Bisphenol S induced dysregulations in liver; iron regulatory genes and inflammatory mediators in male Wistar rats.

Bisphenol S (BPS), an analog of bisphenol A (BPA), has been frequently detected in consumer products, food wrappers, plastics, and thermal papers. Since the liver is a hub of metabolic and detoxification pathways, thus intimately related to BPS presence in the environment and body. The current study was designed to investigate the effects of BPS administration in an animal model. Twenty-five male Wistar rats weighing 175 ± 25 g were randomly divided into control and treated groups. The control group was further divided into group I (no treatment) and group II (corn oil), whereas the treatment group was divided into D-I (40 mg/kg/day), D-II (200 mg/kg/day), and D-III (400 mg/kg/day) groups, getting oral doses of BPS for 15 days.
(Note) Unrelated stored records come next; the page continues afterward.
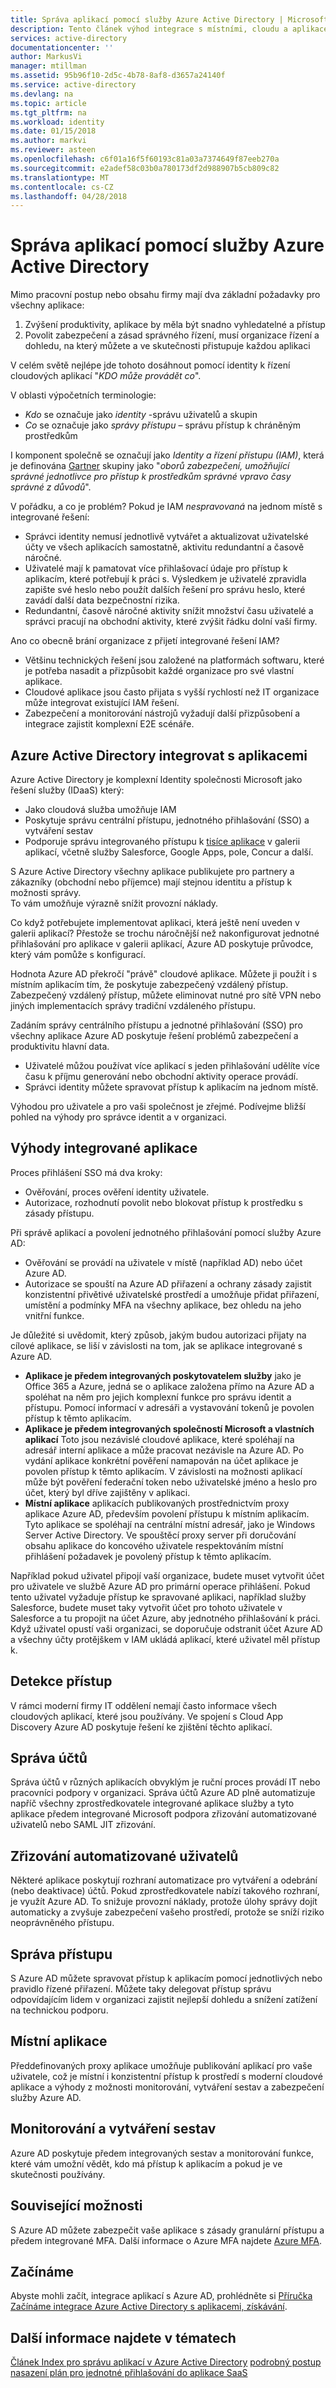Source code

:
 ```yaml
---
title: Správa aplikací pomocí služby Azure Active Directory | Microsoft Docs
description: Tento článek výhod integrace s místními, cloudu a aplikace SaaS Azure Active Directory.
services: active-directory
documentationcenter: ''
author: MarkusVi
manager: mtillman
ms.assetid: 95b96f10-2d5c-4b78-8af8-d3657a24140f
ms.service: active-directory
ms.devlang: na
ms.topic: article
ms.tgt_pltfrm: na
ms.workload: identity
ms.date: 01/15/2018
ms.author: markvi
ms.reviewer: asteen
ms.openlocfilehash: c6f01a16f5f60193c81a03a7374649f87eeb270a
ms.sourcegitcommit: e2adef58c03b0a780173df2d988907b5cb809c82
ms.translationtype: MT
ms.contentlocale: cs-CZ
ms.lasthandoff: 04/28/2018
---
```

# <a name="managing-applications-with-azure-active-directory"></a>Správa aplikací pomocí služby Azure Active Directory
Mimo pracovní postup nebo obsahu firmy mají dva základní požadavky pro všechny aplikace:

1. Zvýšení produktivity, aplikace by měla být snadno vyhledatelné a přístup
2. Povolit zabezpečení a zásad správného řízení, musí organizace řízení a dohledu, na který můžete a ve skutečnosti přistupuje každou aplikaci

V celém světě nejlépe jde tohoto dosáhnout pomocí identity k řízení cloudových aplikací "*KDO může provádět co*".

V oblasti výpočetních terminologie:

* *Kdo* se označuje jako *identity* -správu uživatelů a skupin
* *Co* se označuje jako *správy přístupu* – správu přístup k chráněným prostředkům

I komponent společně se označují jako *Identity a řízení přístupu (IAM)*, která je definována [Gartner](http://www.gartner.com/it-glossary/identity-and-access-management-iam) skupiny jako "*oborů zabezpečení, umožňující správné jednotlivce pro přístup k prostředkům správné vpravo časy správné z důvodů*".

V pořádku, a co je problém? Pokud je IAM *nespravovaná* na jednom místě s integrované řešení:

* Správci identity nemusí jednotlivě vytvářet a aktualizovat uživatelské účty ve všech aplikacích samostatně, aktivitu redundantní a časově náročné.
* Uživatelé mají k pamatovat více přihlašovací údaje pro přístup k aplikacím, které potřebují k práci s. Výsledkem je uživatelé zpravidla zapište své heslo nebo použít dalších řešení pro správu heslo, které zavádí další data bezpečnostní rizika.
* Redundantní, časově náročné aktivity snížit množství času uživatelé a správci pracují na obchodní aktivity, které zvýšit řádku dolní vaší firmy.

Ano co obecně brání organizace z přijetí integrované řešení IAM?

* Většinu technických řešení jsou založené na platformách softwaru, které je potřeba nasadit a přizpůsobit každé organizace pro své vlastní aplikace.
* Cloudové aplikace jsou často přijata s vyšší rychlostí než IT organizace může integrovat existující IAM řešení.
* Zabezpečení a monitorování nástrojů vyžadují další přizpůsobení a integrace zajistit komplexní E2E scénáře.

## <a name="azure-active-directory-integrated-with-applications"></a>Azure Active Directory integrovat s aplikacemi
Azure Active Directory je komplexní Identity společnosti Microsoft jako řešení služby (IDaaS) který:

* Jako cloudová služba umožňuje IAM 
* Poskytuje správu centrální přístupu, jednotného přihlašování (SSO) a vytváření sestav 
* Podporuje správu integrovaného přístupu k [tisíce aplikace](https://azure.microsoft.com/marketplace/active-directory/) v galerii aplikací, včetně služby Salesforce, Google Apps, pole, Concur a další. 

S Azure Active Directory všechny aplikace publikujete pro partnery a zákazníky (obchodní nebo příjemce) mají stejnou identitu a přístup k možnosti správy.<br> To vám umožňuje výrazně snížit provozní náklady.

Co když potřebujete implementovat aplikaci, která ještě není uveden v galerii aplikací? Přestože se trochu náročnější než nakonfigurovat jednotné přihlašování pro aplikace v galerii aplikací, Azure AD poskytuje průvodce, který vám pomůže s konfigurací.

Hodnota Azure AD překročí "právě" cloudové aplikace. Můžete ji použít i s místním aplikacím tím, že poskytuje zabezpečený vzdálený přístup. Zabezpečený vzdálený přístup, můžete eliminovat nutné pro sítě VPN nebo jiných implementacích správy tradiční vzdáleného přístupu.

Zadáním správy centrálního přístupu a jednotné přihlašování (SSO) pro všechny aplikace Azure AD poskytuje řešení problémů zabezpečení a produktivitu hlavní data.

* Uživatelé můžou používat více aplikací s jeden přihlašování udělíte více času k příjmu generování nebo obchodní aktivity operace provádí.
* Správci identity můžete spravovat přístup k aplikacím na jednom místě.

Výhodou pro uživatele a pro vaši společnost je zřejmé. Podívejme bližší pohled na výhody pro správce identit a v organizaci.

## <a name="integrated-application-benefits"></a>Výhody integrované aplikace
Proces přihlášení SSO má dva kroky:

* Ověřování, proces ověření identity uživatele.
* Autorizace, rozhodnutí povolit nebo blokovat přístup k prostředku s zásady přístupu.

Při správě aplikací a povolení jednotného přihlašování pomocí služby Azure AD:

* Ověřování se provádí na uživatele v místě (například AD) nebo účet Azure AD.
* Autorizace se spouští na Azure AD přiřazení a ochrany zásady zajistit konzistentní přivětivé uživatelské prostředí a umožňuje přidat přiřazení, umístění a podmínky MFA na všechny aplikace, bez ohledu na jeho vnitřní funkce.

Je důležité si uvědomit, který způsob, jakým budou autorizaci přijaty na cílové aplikace, se liší v závislosti na tom, jak se aplikace integrované s Azure AD.

* **Aplikace je předem integrovaných poskytovatelem služby** jako je Office 365 a Azure, jedná se o aplikace založena přímo na Azure AD a spoléhat na něm pro jejich komplexní funkce pro správu identit a přístupu. Pomocí informací v adresáři a vystavování tokenů je povolen přístup k těmto aplikacím.
* **Aplikace je předem integrovaných společností Microsoft a vlastních aplikací** Toto jsou nezávislé cloudové aplikace, které spoléhají na adresář interní aplikace a může pracovat nezávisle na Azure AD. Po vydání aplikace konkrétní pověření namapován na účet aplikace je povolen přístup k těmto aplikacím. V závislosti na možnosti aplikací může být pověření federační token nebo uživatelské jméno a heslo pro účet, který byl dříve zajištěny v aplikaci.
* **Místní aplikace** aplikacích publikovaných prostřednictvím proxy aplikace Azure AD, především povolení přístupu k místním aplikacím. Tyto aplikace se spoléhají na centrální místní adresář, jako je Windows Server Active Directory. Ve spouštěcí proxy server při doručování obsahu aplikace do koncového uživatele respektováním místní přihlášení požadavek je povolený přístup k těmto aplikacím.

Například pokud uživatel připojí vaší organizace, budete muset vytvořit účet pro uživatele ve službě Azure AD pro primární operace přihlášení. Pokud tento uživatel vyžaduje přístup ke spravované aplikaci, například služby Salesforce, budete muset taky vytvořit účet pro tohoto uživatele v Salesforce a tu propojit na účet Azure, aby jednotného přihlašování k práci. Když uživatel opustí vaši organizaci, se doporučuje odstranit účet Azure AD a všechny účty protějškem v IAM ukládá aplikací, které uživatel měl přístup k.

## <a name="access-detection"></a>Detekce přístup
V rámci moderní firmy IT oddělení nemají často informace všech cloudových aplikací, které jsou používány. Ve spojení s Cloud App Discovery Azure AD poskytuje řešení ke zjištění těchto aplikací.

## <a name="account-management"></a>Správa účtů
Správa účtů v různých aplikacích obvyklým je ruční proces provádí IT nebo pracovníci podpory v organizaci. Správa účtů Azure AD plně automatizuje napříč všechny zprostředkovatele integrované aplikace služby a tyto aplikace předem integrované Microsoft podpora zřizování automatizované uživatelů nebo SAML JIT zřizování.

## <a name="automated-user-provisioning"></a>Zřizování automatizované uživatelů
Některé aplikace poskytují rozhraní automatizace pro vytváření a odebrání (nebo deaktivace) účtů. Pokud zprostředkovatele nabízí takového rozhraní, je využít Azure AD. To snižuje provozní náklady, protože úlohy správy dojít automaticky a zvyšuje zabezpečení vašeho prostředí, protože se sníží riziko neoprávněného přístupu.

## <a name="access-management"></a>Správa přístupu
S Azure AD můžete spravovat přístup k aplikacím pomocí jednotlivých nebo pravidlo řízené přiřazení. Můžete taky delegovat přístup správu odpovídajícím lidem v organizaci zajistit nejlepší dohledu a snížení zatížení na technickou podporu.

## <a name="on-premises-applications"></a>Místní aplikace
Předdefinovaných proxy aplikace umožňuje publikování aplikací pro vaše uživatele, což je místní i konzistentní přístup k prostředí s moderní cloudové aplikace a výhody z možnosti monitorování, vytváření sestav a zabezpečení služby Azure AD.

## <a name="reporting-and-monitoring"></a>Monitorování a vytváření sestav
Azure AD poskytuje předem integrovaných sestav a monitorování funkce, které vám umožní vědět, kdo má přístup k aplikacím a pokud je ve skutečnosti používány.

## <a name="related-capabilities"></a>Související možnosti
S Azure AD můžete zabezpečit vaše aplikace s zásady granulární přístupu a předem integrované MFA. Další informace o Azure MFA najdete [Azure MFA](https://azure.microsoft.com/services/multi-factor-authentication/).

## <a name="getting-started"></a>Začínáme
Abyste mohli začít, integrace aplikací s Azure AD, prohlédněte si [Příručka Začínáme integrace Azure Active Directory s aplikacemi, získávání](active-directory-integrating-applications-getting-started.md).

## <a name="see-also"></a>Další informace najdete v tématech
[Článek Index pro správu aplikací v Azure Active Directory](active-directory-apps-index.md)
[podrobný postup nasazení plán pro jednotné přihlašování do aplikace SaaS](http://aka.ms/ssodeploymentplan)

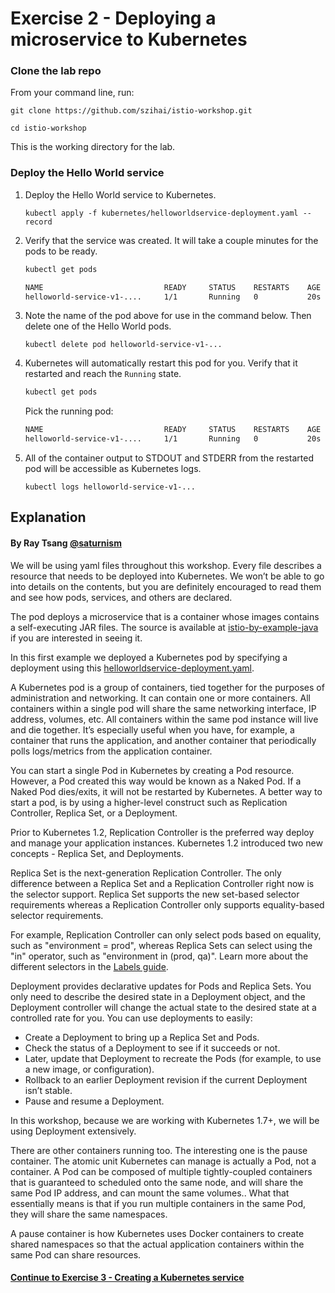 # Exercise 2 - Deploying a microservice to Kubernetes

### Clone the lab repo

From your command line, run:
   
```    
git clone https://github.com/szihai/istio-workshop.git

cd istio-workshop
```

This is the working directory for the lab.

### Deploy the Hello World service

1. Deploy the Hello World service to Kubernetes.

   ```
   kubectl apply -f kubernetes/helloworldservice-deployment.yaml --record
   ```

2. Verify that the service was created. It will take a couple minutes for the pods to be ready.

    ```bash
    kubectl get pods
    
    NAME                           READY     STATUS    RESTARTS    AGE
    helloworld-service-v1-....     1/1       Running   0           20s
    ```

3. Note the name of the pod above for use in the command below. Then delete one of the Hello World pods.

    ```
    kubectl delete pod helloworld-service-v1-...
    ```

4. Kubernetes will automatically restart this pod for you. Verify that it restarted and reach the `Running` state.

    ```bash
    kubectl get pods
    ```
   Pick the running pod:
    ```bash
    NAME                           READY     STATUS    RESTARTS    AGE
    helloworld-service-v1-....     1/1       Running   0           20s
    ```

5. All of the container output to STDOUT and STDERR from the restarted pod will be accessible as Kubernetes logs.

    ```
    kubectl logs helloworld-service-v1-...
    ```


## Explanation

#### By Ray Tsang [@saturnism](https://twitter.com/saturnism)

We will be using yaml files throughout this workshop.  Every file describes a resource that needs to be deployed into Kubernetes. We won’t be able to go into details on the contents, but you are definitely encouraged to read them and see how pods, services, and others are declared.

The pod deploys a microservice that is a container whose images contains a self-executing JAR files. The source is available at [istio-by-example-java](https://github.com/saturnism/istio-by-example-java) if you are interested in seeing it.

In this first example we deployed a Kubernetes pod by specifying a deployment using this [helloworldservice-deployment.yaml](helloworldservice-deployment.yaml).  

A Kubernetes pod is a group of containers, tied together for the purposes of administration and networking. It can contain one or more containers.  All containers within a single pod will share the same networking interface, IP address, volumes, etc.  All containers within the same pod instance will live and die together.  It’s especially useful when you have, for example, a container that runs the application, and another container that periodically polls logs/metrics from the application container.

You can start a single Pod in Kubernetes by creating a Pod resource. However, a Pod created this way would be known as a Naked Pod. If a Naked Pod dies/exits, it will not be restarted by Kubernetes. A better way to start a pod, is by using a higher-level construct such as Replication Controller, Replica Set, or a Deployment.

Prior to Kubernetes 1.2, Replication Controller is the preferred way deploy and manage your application instances. Kubernetes 1.2 introduced two new concepts - Replica Set, and Deployments.

Replica Set is the next-generation Replication Controller. The only difference between a Replica Set and a Replication Controller right now is the selector support. Replica Set supports the new set-based selector requirements whereas a Replication Controller only supports equality-based selector requirements.

For example, Replication Controller can only select pods based on equality, such as "environment = prod", whereas Replica Sets can select using the "in" operator, such as "environment in (prod, qa)". Learn more about the different selectors in the [Labels guide](http://kubernetes.io/docs/user-guide/labels).

Deployment provides declarative updates for Pods and Replica Sets. You only need to describe the desired state in a Deployment object, and the Deployment controller will change the actual state to the desired state at a controlled rate for you. You can use deployments to easily:
- Create a Deployment to bring up a Replica Set and Pods.
- Check the status of a Deployment to see if it succeeds or not.
- Later, update that Deployment to recreate the Pods (for example, to use a new image, or configuration).
- Rollback to an earlier Deployment revision if the current Deployment isn’t stable.
- Pause and resume a Deployment.

In this workshop, because we are working with Kubernetes 1.7+, we will be using Deployment extensively.

There are other containers running too. The interesting one is the pause container. The atomic unit Kubernetes can manage is actually a Pod, not a container. A Pod can be composed of multiple tightly-coupled containers that is guaranteed to scheduled onto the same node, and will share the same Pod IP address, and can mount the same volumes.. What that essentially means is that if you run multiple containers in the same Pod, they will share the same namespaces.

A pause container is how Kubernetes uses Docker containers to create shared namespaces so that the actual application containers within the same Pod can share resources.


#### [Continue to Exercise 3 - Creating a Kubernetes service](../exercise-3/README.md)
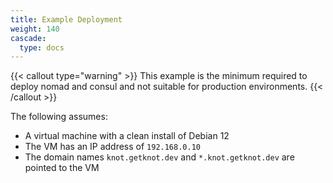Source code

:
 ```yaml
---
title: Example Deployment
weight: 140
cascade:
  type: docs
---
```


{{< callout type="warning" >}}
  This example is the minimum required to deploy nomad and consul and not suitable for production environments.
{{< /callout >}}

The following assumes:

- A virtual machine with a clean install of Debian 12
- The VM has an IP address of `192.168.0.10`
- The domain names `knot.getknot.dev` and `*.knot.getknot.dev` are pointed to the VM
Data analysis showed a significant statistical increase in hepatic enzymes ALT (33.4%), AST (25.4%), and ALP (529.6%) in the D-III group along with the development of hypercholesterolemia and hypertriglyceridemia in all BPS groups. Aberrant mRNA expressions of some key hepatic iron regulatory genes and inflammatory mediators were evident through qRT-PCR. Bisphenol S caused congestion of central vein from mild to moderate in hepatic sections. In conclusion, our investigation insinuates BPS intoxication potential and therefore may not be a safe alternative to BPA.